Back at the office, the video and mapping teams process their images separately: Qk4 rely on photogrammetry and high resolution video rendering, only occasionally using videogrammetry.
PowerVision to the people
Outputs vary depending on the client’s needs. They all have one thing in common: they’re publically available on the PowerVision website.
PowerVision is the secret weapon the KTEC used to bring investment to Kentucky.
Traditionally, the most digital part of industrial real estate marketing was a phone call. Millions of dollars’ worth of investment was leveraged off the back of brochures and a handshake. But in today’s digital world, the system wasn’t working anymore. So KTEC reinvented it.
The PowerVision website features every site available for purchase in rural Kentucky. Users can:
- Search for sites of a particular size, or in a particular area
- View site data at a glance, including proximity to freeways and more
- Take a virtual flythrough of the site
- Download CAD files to do their own initial engineering work
Shinabery explains: “In the past, foreign investors interested in a site would have to hire independent contractors to capture mapping information for their feasibility and preliminary engineering use. Kentucky Touchstone wanted to provide usable data to potential investors so they could run actual calculations before ever making a decision on the site.”

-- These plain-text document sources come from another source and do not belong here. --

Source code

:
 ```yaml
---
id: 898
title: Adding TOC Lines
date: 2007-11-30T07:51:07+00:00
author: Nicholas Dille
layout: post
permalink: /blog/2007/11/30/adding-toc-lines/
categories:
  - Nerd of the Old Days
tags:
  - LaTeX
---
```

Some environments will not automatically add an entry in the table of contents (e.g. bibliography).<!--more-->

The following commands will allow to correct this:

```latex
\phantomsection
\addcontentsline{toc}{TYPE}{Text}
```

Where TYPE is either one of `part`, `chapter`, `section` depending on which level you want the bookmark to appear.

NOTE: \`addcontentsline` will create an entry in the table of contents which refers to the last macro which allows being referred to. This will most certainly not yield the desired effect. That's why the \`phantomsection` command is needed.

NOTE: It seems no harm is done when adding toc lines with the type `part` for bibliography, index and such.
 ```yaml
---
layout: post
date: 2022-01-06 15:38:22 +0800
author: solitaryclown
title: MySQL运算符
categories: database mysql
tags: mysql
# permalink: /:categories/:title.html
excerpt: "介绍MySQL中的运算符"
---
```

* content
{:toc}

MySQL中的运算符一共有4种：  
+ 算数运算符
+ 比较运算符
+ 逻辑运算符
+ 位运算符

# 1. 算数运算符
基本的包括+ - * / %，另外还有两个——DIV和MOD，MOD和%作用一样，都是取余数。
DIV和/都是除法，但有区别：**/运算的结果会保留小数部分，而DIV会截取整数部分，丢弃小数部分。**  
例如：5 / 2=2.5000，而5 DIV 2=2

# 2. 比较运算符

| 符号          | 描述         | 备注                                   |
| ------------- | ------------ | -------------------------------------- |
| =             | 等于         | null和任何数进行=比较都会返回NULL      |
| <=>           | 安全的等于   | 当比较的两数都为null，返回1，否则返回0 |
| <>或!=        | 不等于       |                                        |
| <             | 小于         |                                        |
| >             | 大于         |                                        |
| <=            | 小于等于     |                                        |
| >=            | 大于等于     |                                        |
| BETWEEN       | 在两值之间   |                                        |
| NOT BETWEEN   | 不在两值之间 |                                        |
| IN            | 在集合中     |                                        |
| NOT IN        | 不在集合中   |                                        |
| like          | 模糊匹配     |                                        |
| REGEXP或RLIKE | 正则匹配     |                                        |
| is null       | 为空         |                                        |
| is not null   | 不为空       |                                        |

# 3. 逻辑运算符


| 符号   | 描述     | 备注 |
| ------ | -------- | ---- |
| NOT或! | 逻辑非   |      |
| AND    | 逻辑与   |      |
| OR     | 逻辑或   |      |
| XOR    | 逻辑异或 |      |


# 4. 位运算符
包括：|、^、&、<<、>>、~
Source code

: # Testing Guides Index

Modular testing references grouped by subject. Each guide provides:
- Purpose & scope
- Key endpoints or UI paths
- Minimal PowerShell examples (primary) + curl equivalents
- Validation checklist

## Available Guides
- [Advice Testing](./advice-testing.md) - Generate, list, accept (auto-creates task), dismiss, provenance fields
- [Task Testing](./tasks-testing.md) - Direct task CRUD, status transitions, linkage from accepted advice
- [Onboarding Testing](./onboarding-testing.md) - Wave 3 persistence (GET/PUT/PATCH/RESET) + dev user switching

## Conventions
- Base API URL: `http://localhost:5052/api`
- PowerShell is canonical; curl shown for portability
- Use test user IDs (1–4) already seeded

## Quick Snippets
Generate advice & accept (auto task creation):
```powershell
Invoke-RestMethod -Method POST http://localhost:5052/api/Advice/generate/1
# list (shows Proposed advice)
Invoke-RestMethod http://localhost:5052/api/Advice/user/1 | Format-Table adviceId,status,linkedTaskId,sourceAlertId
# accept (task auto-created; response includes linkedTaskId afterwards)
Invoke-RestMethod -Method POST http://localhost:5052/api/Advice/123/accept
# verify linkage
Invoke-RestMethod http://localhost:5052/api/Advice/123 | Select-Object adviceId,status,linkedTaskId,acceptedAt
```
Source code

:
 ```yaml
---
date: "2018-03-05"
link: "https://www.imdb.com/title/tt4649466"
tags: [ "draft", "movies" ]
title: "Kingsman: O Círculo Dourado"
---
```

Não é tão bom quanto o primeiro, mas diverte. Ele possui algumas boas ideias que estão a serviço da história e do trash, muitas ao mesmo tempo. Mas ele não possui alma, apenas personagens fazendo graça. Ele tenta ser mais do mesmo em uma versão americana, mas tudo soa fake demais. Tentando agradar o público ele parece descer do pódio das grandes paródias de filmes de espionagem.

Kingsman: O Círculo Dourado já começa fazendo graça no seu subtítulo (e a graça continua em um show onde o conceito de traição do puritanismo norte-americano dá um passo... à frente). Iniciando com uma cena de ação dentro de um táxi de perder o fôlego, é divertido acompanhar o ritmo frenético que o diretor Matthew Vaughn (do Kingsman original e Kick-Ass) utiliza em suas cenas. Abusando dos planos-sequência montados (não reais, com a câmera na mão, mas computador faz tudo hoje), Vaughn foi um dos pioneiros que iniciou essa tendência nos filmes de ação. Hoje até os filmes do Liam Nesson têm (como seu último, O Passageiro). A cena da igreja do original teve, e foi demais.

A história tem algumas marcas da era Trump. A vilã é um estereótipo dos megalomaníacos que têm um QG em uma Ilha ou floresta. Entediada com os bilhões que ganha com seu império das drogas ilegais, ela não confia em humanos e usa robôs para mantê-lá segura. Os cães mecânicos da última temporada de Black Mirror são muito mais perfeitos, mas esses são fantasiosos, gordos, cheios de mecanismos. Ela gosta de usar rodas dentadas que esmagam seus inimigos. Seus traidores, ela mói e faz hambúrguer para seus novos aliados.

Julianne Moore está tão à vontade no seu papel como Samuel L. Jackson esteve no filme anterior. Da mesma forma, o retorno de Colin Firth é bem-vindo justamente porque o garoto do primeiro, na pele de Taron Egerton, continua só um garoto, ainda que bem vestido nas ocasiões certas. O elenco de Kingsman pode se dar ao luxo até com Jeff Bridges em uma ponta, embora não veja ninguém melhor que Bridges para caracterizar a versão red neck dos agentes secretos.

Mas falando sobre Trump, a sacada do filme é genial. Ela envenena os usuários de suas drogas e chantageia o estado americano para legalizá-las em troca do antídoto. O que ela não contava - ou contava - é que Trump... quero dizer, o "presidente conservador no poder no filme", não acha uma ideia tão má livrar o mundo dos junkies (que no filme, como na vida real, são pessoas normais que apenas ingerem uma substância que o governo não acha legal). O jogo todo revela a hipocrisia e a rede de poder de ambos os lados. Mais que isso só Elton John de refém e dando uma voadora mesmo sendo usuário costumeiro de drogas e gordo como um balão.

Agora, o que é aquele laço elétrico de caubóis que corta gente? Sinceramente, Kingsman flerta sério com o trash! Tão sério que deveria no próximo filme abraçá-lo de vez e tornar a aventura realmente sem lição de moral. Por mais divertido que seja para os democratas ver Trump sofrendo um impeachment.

This allows work to start before the site is purchased as conceptual layouts of potential buildings can be digitally constructed.
“The standard Pix4D file outputs can be used in multiple software applications,” Shinabery adds. “That allows us the flexibility to supply survey data that integrates with software that our clients already use - the Pix4D files fit right in.”

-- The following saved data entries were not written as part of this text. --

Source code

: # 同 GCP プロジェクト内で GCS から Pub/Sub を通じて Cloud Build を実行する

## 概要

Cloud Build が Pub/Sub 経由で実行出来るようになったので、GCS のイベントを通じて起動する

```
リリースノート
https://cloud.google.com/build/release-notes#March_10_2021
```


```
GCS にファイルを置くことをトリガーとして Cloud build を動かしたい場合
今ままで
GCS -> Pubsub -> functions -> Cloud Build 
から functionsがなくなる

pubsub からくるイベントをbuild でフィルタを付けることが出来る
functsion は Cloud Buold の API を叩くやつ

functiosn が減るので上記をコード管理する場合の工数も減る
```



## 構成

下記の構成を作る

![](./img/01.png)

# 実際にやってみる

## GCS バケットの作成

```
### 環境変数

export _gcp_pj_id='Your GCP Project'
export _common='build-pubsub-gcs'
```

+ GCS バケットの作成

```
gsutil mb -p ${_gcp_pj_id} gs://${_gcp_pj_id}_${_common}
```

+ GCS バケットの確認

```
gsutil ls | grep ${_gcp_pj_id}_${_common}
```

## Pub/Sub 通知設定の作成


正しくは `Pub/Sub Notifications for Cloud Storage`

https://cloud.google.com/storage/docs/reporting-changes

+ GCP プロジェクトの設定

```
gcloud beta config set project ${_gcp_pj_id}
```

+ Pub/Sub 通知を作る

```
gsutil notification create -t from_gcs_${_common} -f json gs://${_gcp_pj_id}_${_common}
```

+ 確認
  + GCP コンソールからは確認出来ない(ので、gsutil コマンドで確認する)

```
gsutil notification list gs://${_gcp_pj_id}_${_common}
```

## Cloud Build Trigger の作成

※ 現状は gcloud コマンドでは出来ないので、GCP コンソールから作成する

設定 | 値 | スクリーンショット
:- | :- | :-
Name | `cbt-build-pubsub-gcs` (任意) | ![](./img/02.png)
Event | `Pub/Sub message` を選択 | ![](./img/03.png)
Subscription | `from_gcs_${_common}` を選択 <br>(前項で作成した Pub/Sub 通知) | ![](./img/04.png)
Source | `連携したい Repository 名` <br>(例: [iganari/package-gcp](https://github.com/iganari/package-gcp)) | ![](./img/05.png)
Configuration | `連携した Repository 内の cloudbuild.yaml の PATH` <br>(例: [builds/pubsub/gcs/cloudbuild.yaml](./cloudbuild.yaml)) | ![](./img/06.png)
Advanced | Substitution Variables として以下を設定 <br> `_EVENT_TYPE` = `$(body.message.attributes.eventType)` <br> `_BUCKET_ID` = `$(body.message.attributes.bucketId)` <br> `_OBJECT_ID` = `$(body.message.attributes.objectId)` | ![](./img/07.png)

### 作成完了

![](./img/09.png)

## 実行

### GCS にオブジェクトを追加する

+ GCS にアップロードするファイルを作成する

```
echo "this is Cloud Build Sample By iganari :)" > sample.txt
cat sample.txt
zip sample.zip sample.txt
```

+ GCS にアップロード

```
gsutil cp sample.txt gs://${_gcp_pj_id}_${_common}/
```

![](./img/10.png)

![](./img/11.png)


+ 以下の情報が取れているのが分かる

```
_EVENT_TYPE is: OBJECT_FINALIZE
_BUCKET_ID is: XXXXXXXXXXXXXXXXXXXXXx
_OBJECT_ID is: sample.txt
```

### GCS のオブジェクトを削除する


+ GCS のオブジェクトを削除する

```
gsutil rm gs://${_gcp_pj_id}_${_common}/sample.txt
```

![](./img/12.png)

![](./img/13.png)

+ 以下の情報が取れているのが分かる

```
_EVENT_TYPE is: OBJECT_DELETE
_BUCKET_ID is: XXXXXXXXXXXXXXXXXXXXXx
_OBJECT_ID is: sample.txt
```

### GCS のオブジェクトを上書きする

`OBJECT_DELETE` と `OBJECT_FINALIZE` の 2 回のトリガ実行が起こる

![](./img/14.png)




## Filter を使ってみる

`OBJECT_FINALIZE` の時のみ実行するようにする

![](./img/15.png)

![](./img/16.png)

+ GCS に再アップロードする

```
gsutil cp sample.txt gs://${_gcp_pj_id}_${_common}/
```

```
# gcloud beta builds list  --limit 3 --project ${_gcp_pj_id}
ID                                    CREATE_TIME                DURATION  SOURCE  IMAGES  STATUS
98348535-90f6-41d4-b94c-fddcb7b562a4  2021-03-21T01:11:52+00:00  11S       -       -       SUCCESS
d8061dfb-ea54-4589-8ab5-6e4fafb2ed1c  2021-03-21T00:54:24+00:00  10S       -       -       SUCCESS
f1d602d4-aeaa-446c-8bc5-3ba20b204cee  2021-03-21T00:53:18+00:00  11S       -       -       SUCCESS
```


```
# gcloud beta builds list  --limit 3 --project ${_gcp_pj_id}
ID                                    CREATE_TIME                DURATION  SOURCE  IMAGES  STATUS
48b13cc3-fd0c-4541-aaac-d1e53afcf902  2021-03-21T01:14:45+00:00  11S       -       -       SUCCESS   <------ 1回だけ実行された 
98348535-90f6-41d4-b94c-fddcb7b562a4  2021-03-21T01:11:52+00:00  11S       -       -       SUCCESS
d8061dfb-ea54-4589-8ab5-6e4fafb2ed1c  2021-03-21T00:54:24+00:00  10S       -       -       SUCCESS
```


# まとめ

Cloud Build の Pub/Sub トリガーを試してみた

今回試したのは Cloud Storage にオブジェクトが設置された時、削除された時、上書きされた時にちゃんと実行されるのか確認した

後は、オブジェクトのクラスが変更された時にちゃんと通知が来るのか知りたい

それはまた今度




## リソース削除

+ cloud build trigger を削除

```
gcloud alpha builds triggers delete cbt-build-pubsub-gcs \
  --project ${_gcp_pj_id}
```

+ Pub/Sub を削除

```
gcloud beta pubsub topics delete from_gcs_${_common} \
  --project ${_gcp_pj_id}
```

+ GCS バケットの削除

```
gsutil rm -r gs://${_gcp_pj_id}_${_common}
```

Videos featured on the website are a combination of drone footage, DSMs, conceptual site renderings and fly-throughs rendered in Pix4D. Shinabery says: “Clients think you’re actually flying the drone on the trajectory instead of showing a digitally rendered point cloud environment! In my experience, Pix4D video trajectories are more smoothly rendered than other laser-scan walk through video outputs.”

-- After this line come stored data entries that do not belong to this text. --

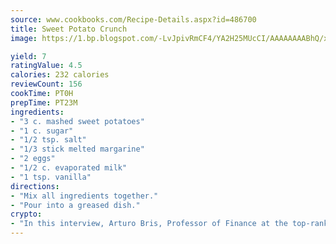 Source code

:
 ```yaml
---
source: www.cookbooks.com/Recipe-Details.aspx?id=486700
title: Sweet Potato Crunch
image: https://1.bp.blogspot.com/-LvJpivRmCF4/YA2H25MUcCI/AAAAAAAABhQ/xgndXuMf7Zopp5S4RExCblnSp5YGujfSQCLcBGAsYHQ/s320/8.png

yield: 7
ratingValue: 4.5
calories: 232 calories
reviewCount: 156
cookTime: PT0H
prepTime: PT23M
ingredients:
- "3 c. mashed sweet potatoes"
- "1 c. sugar"
- "1/2 tsp. salt"
- "1/3 stick melted margarine"
- "2 eggs"
- "1/2 c. evaporated milk"
- "1 tsp. vanilla"
directions:
- "Mix all ingredients together."
- "Pour into a greased dish."
crypto:
- "In this interview, Arturo Bris, Professor of Finance at the top-ranked business school IMD in Switzerland, analyses the risks associated with bitcoin."
---
```

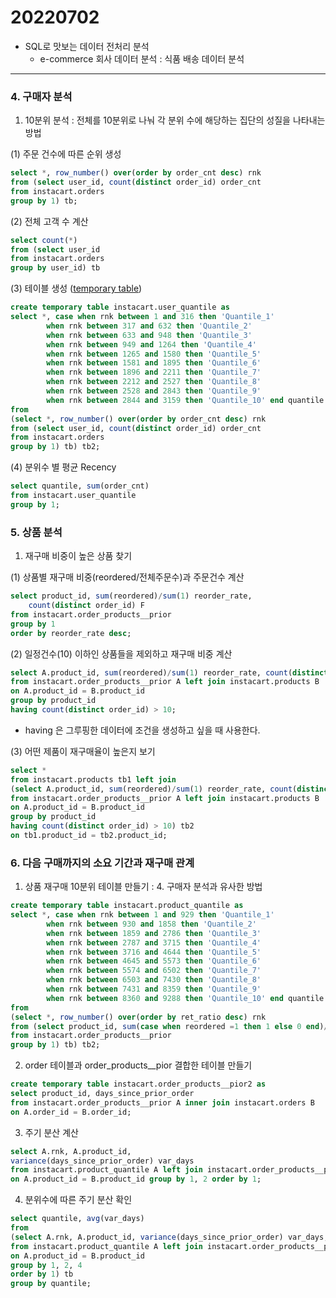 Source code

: # 20220702

- SQL로 맛보는 데이터 전처리 분석
    - e-commerce 회사 데이터 분석 : 식품 배송 데이터 분석
    

---

### 4. 구매자 분석

1) 10분위 분석 : 전체를 10분위로 나눠 각 분위 수에 해당하는 집단의 성질을 나타내는 방법

(1) 주문 건수에 따른 순위 생성

```sql
select *, row_number() over(order by order_cnt desc) rnk
from (select user_id, count(distinct order_id) order_cnt
from instacart.orders
group by 1) tb;
```

(2) 전체 고객 수 계산

```sql
select count(*)
from (select user_id
from instacart.orders
group by user_id) tb
```

(3) 테이블 생성 ([temporary table](https://sanghye.tistory.com/23))

```sql
create temporary table instacart.user_quantile as
select *, case when rnk between 1 and 316 then 'Quantile_1'
		when rnk between 317 and 632 then 'Quantile_2'
		when rnk between 633 and 948 then 'Quantile_3'
		when rnk between 949 and 1264 then 'Quantile_4'
		when rnk between 1265 and 1580 then 'Quantile_5'
		when rnk between 1581 and 1895 then 'Quantile_6'
		when rnk between 1896 and 2211 then 'Quantile_7'
		when rnk between 2212 and 2527 then 'Quantile_8'
		when rnk between 2528 and 2843 then 'Quantile_9'
		when rnk between 2844 and 3159 then 'Quantile_10' end quantile
from 
(select *, row_number() over(order by order_cnt desc) rnk
from (select user_id, count(distinct order_id) order_cnt
from instacart.orders
group by 1) tb) tb2;
```

(4) 분위수 별 평균 Recency

```sql
select quantile, sum(order_cnt)
from instacart.user_quantile
group by 1;
```

### 5. 상품 분석

1) 재구매 비중이 높은 상품 찾기

(1) 상품별 재구매 비중(reordered/전체주문수)과 주문건수 계산

```sql
select product_id, sum(reordered)/sum(1) reorder_rate,
	count(distinct order_id) F
from instacart.order_products__prior
group by 1
order by reorder_rate desc;
```

(2) 일정건수(10) 이하인 상품들을 제외하고 재구매 비중 계산

```sql
select A.product_id, sum(reordered)/sum(1) reorder_rate, count(distinct order_id) F
from instacart.order_products__prior A left join instacart.products B
on A.product_id = B.product_id
group by product_id
having count(distinct order_id) > 10;
```

* having 은 그루핑한 데이터에 조건을 생성하고 싶을 때 사용한다.

(3) 어떤 제품이 재구매율이 높은지 보기

```sql
select *
from instacart.products tb1 left join 
(select A.product_id, sum(reordered)/sum(1) reorder_rate, count(distinct order_id) F
from instacart.order_products__prior A left join instacart.products B
on A.product_id = B.product_id
group by product_id
having count(distinct order_id) > 10) tb2
on tb1.product_id = tb2.product_id;
```

### 6. 다음 구매까지의 소요 기간과 재구매 관계

1) 상품 재구매 10분위 테이블 만들기 : 4. 구매자 분석과 유사한 방법

```sql
create temporary table instacart.product_quantile as
select *, case when rnk between 1 and 929 then 'Quantile_1'
		when rnk between 930 and 1858 then 'Quantile_2'
		when rnk between 1859 and 2786 then 'Quantile_3'
		when rnk between 2787 and 3715 then 'Quantile_4'
		when rnk between 3716 and 4644 then 'Quantile_5'
		when rnk between 4645 and 5573 then 'Quantile_6'
		when rnk between 5574 and 6502 then 'Quantile_7'
		when rnk between 6503 and 7430 then 'Quantile_8'
		when rnk between 7431 and 8359 then 'Quantile_9'
		when rnk between 8360 and 9288 then 'Quantile_10' end quantile
from 
(select *, row_number() over(order by ret_ratio desc) rnk
from (select product_id, sum(case when reordered =1 then 1 else 0 end)/count(*) ret_ratio
from instacart.order_products__prior
group by 1) tb) tb2;
```

2) order 테이블과 order_products__pior 결합한 테이블 만들기

```sql
create temporary table instacart.order_products__pior2 as 
select product_id, days_since_prior_order 
from instacart.order_products__prior A inner join instacart.orders B
on A.order_id = B.order_id;
```

3) 주기 분산 계산

```sql
select A.rnk, A.product_id, 
variance(days_since_prior_order) var_days
from instacart.product_quantile A left join instacart.order_products__pior2 B
on A.product_id = B.product_id group by 1, 2 order by 1;
```

4) 분위수에 따른 주기 분산 확인

```sql
select quantile, avg(var_days)
from
(select A.rnk, A.product_id, variance(days_since_prior_order) var_days, A.quantile
from instacart.product_quantile A left join instacart.order_products__pior2 B
on A.product_id = B.product_id 
group by 1, 2, 4
order by 1) tb
group by quantile;
```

Transformative results in days
Traditional surveying methods of sites up to several thousand acres would have taken months and hundreds of work hours per site to survey. Using drones and Pix4D photogrammetry software, each site was surveyed and individual project outputs were generated in under two weeks.
Three recent examples of investment which can be attributed to the PowerVision website include Wal-Mart’s Jet.com (e-commerce), Diageo (a Kentucky bourbon distillery) and Thai Summit (automotive parts). These three investments brought in a total investment of 301 million dollars and created 830 jobs.
Shinabery clarifies that drone mapping alone can’t solve an area’s economic woes: “All the investment is not directly based on the drone collection and mapping. The videos and access to the engineering data for clients formed a large part of KTEC’s marketing strategy to sell the sites. The total estimated impact on the Kentucky economy exceeds five billion.”
Award winning drone maps
For their efforts, Qk4 was awarded the prestigious Engineering Excellence Award from The American Council of Engineering (ACEC).
“Having a reliable post-processing software to produce the survey maps and DSM models has been great for us,” says Shinabery.